After our whirlwind tour of Sweden and Kenya, we retired to the River Thames to explore the Battersea Power Station--our own personal gymkhana practice course. The station was already set up with numerous challenges baked into the layout, and the challenges activated seamlessly as soon as we approached. These included doing perfect donuts around a series of poles; knocking out piles of stacked boxes around corners; and jumping gaps, which we accomplished with a minimum of banged-up fenders and cracked mirrors. Each of these challenges requires a different approach to conquer, and they'll be color coded so that you can tell at a glance, for instance, that the next stunt will require you to drift around a turn to take out a pile of boxes in the advanced challenges. This is definitely a very different experience from the ebb and flow between the careful, calculated turns and the pedal-to-the-metal hard driving of rally racing. The final version of the game will have challenges narrated by Ken Block himself. (Don't worry, rally purists--while the gymkhana content will appear in the single-player experience, about 60 percent of Career mode will be devoted solely to rally racing.)

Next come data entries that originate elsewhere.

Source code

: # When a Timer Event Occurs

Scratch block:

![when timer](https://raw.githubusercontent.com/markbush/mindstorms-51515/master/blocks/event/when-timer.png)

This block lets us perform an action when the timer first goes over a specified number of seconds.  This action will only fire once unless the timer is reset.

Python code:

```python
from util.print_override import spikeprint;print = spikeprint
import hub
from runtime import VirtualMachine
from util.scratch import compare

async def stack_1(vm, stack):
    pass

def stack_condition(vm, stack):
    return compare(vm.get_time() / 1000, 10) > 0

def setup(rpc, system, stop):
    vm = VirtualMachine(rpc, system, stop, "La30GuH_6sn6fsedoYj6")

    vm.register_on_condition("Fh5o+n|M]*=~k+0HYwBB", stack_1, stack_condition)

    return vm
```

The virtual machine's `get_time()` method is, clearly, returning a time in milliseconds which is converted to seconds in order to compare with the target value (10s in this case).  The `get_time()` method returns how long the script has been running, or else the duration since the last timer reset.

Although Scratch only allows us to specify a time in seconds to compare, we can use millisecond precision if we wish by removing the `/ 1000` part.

In addition to authentic rallying and stunt racing, Dirt 3 will offer several new multiplayer modes that encourage group play on the couch, supporting up to eight players online and two-player split-screen. These include party modes such as Cat and Mouse, a team-based mode in which two teams of four players each have three "cat" rally cars and one smaller "mouse" car (a 1960s-era Mini). In this mode, the mouse of either team must cross the finish line first to win, but the cats on either side can do whatever they want, whether that is protecting their mouse car from being run off the road or aggressively running down the other team's mouse first. In keeping with the continuing popularity of zombie outbreaks in video games, Dirt 3 will also have an Infection multiplayer mode where one player will start as the "infected" car (and carry a glowing-green aura) and must get close enough to infect as many other players as possible.
And, of course, the game will include head-to-head racing by way of its customary track playlist mode, though the game will also include a new Pro Tour mode for hardcore players, which locks each player's perspective into a first-person headcam mode (no third-person view to see upcoming turns or obstacles in advance) and all mechanical damage affects your car's performance permanently over the course of however many tracks are lined up. Dirt 3 will have a lot to offer both rally purists and more-casual racing fans when the game is released later this year for the Xbox 360, the PlayStation 3, and the PC.